## The data
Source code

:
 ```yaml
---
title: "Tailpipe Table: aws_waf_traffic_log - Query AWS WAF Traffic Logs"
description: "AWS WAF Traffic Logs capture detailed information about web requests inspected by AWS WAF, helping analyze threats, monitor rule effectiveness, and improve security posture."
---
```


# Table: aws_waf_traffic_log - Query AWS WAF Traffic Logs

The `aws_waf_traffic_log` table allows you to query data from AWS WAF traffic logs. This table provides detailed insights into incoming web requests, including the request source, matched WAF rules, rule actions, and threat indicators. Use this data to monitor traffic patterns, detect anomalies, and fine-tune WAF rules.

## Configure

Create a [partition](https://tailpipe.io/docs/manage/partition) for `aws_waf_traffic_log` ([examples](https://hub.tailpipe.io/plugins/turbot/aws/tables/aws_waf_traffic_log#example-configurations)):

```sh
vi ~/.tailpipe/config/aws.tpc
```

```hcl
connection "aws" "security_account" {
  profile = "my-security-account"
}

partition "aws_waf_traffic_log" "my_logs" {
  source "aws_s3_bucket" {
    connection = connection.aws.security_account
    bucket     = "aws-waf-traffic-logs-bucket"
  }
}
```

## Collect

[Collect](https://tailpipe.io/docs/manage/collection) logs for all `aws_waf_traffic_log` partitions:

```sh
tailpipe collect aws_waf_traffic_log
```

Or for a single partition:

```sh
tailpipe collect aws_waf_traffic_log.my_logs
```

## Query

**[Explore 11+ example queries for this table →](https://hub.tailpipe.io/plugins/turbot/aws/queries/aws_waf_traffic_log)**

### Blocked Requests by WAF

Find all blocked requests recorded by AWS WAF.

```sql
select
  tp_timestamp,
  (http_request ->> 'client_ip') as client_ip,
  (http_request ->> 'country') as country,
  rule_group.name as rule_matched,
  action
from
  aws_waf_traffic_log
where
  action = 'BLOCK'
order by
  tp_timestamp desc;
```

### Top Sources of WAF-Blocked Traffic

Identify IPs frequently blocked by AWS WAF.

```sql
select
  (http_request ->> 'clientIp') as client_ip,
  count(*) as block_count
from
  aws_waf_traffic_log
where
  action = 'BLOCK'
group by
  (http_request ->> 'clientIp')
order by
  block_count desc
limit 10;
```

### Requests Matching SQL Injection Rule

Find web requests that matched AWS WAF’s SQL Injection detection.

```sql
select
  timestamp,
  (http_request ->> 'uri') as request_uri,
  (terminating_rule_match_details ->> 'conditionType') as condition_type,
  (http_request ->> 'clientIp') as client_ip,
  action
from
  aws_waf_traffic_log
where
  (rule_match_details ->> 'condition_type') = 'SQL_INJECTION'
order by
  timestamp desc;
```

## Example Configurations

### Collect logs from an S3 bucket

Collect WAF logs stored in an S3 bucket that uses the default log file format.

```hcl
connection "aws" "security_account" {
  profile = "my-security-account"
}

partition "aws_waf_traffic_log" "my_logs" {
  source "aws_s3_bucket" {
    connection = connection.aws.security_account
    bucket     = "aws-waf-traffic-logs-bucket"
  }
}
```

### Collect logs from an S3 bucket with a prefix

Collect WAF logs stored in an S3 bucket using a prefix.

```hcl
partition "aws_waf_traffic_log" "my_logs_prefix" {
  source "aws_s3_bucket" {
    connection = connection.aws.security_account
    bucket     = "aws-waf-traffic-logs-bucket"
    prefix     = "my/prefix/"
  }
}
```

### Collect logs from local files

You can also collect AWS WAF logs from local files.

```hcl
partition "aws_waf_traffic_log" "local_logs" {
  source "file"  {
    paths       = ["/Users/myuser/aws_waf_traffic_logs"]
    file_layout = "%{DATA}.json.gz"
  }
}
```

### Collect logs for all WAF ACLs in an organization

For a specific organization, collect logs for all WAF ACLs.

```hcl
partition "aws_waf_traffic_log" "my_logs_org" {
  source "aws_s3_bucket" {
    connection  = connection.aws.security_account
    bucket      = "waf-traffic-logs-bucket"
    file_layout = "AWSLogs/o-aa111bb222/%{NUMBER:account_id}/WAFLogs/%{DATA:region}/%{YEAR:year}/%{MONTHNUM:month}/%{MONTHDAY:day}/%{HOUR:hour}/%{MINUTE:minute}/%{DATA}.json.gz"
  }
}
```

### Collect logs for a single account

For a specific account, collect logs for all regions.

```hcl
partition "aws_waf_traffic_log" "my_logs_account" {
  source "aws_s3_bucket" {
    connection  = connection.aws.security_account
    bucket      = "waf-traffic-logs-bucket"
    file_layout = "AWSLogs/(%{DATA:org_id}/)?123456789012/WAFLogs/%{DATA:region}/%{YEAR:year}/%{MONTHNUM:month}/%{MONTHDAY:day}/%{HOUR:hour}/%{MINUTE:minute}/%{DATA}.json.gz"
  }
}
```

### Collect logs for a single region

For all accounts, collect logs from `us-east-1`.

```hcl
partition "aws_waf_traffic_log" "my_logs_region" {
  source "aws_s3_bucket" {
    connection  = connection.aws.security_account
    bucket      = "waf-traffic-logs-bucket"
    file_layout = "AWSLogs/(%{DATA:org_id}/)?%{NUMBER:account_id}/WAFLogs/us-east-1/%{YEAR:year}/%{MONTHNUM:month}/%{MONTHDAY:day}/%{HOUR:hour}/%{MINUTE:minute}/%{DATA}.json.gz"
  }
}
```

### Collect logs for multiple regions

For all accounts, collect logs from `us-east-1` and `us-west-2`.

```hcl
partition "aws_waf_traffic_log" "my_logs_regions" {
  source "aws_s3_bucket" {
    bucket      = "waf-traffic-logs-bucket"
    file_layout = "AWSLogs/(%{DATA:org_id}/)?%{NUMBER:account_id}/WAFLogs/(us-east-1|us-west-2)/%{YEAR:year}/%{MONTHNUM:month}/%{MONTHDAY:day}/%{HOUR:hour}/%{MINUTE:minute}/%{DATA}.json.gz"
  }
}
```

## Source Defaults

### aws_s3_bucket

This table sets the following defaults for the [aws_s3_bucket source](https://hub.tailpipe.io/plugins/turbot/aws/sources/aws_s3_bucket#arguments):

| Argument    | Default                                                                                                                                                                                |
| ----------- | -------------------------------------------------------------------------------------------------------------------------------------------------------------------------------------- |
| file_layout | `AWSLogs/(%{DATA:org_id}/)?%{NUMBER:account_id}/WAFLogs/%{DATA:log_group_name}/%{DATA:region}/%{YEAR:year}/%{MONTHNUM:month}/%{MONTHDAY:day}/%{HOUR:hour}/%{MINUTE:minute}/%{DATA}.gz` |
* * *
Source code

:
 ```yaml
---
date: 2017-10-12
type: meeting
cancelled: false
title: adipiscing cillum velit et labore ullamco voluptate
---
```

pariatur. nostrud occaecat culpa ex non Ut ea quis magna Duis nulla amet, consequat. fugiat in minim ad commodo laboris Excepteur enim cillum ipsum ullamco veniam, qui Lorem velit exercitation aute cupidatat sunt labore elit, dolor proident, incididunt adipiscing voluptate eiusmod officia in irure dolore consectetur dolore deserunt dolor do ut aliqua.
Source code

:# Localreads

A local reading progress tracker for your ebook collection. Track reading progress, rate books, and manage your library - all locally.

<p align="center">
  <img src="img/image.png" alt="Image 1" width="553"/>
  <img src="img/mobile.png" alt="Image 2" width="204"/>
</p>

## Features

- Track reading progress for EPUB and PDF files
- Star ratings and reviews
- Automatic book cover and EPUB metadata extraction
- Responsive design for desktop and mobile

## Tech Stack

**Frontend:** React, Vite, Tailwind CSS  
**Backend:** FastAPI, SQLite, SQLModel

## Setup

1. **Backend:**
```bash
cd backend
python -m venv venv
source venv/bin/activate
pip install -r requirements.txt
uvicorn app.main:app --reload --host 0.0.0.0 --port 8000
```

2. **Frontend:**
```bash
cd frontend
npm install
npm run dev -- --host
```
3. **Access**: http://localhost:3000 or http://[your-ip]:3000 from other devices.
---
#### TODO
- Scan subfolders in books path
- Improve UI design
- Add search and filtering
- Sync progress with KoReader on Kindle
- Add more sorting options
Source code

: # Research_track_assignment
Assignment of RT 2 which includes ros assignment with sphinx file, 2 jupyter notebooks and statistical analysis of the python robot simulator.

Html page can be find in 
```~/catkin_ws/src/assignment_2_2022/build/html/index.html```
...
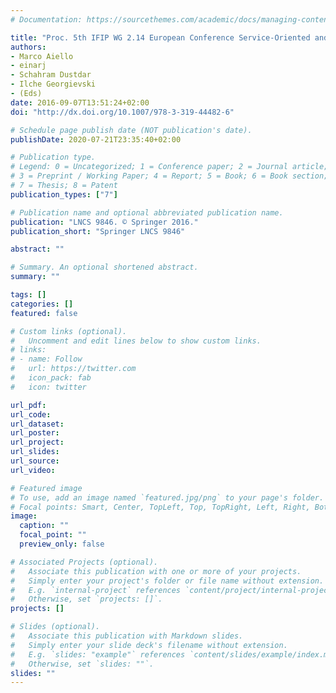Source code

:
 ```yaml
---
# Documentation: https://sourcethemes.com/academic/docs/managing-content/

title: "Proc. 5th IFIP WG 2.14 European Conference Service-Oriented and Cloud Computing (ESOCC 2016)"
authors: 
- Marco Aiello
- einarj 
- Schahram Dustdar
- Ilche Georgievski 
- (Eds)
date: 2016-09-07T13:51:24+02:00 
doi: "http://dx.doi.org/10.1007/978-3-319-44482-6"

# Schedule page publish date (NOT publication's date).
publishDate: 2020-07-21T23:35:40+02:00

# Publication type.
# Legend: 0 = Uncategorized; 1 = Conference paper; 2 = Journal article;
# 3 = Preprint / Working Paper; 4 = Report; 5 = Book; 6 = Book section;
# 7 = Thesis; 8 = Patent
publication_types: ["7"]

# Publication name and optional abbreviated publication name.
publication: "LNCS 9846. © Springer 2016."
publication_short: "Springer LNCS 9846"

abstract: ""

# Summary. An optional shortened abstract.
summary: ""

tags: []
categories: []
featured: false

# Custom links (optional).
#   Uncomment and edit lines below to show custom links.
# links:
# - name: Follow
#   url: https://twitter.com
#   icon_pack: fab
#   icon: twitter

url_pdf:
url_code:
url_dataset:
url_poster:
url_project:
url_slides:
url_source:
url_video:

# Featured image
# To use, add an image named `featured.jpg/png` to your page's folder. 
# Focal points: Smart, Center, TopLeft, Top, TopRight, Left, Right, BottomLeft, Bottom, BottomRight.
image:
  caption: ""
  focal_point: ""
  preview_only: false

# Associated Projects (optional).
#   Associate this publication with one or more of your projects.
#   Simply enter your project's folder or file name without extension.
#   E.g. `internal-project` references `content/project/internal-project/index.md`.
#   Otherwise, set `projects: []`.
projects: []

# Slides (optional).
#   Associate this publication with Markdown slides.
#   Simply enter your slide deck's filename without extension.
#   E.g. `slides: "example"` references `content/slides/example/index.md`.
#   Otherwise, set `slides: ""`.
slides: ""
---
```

## Exercise instructions
Examine the listing line by line and give the number of lines where "Otherwise" occurs, with nothing added.

## Output of the task
2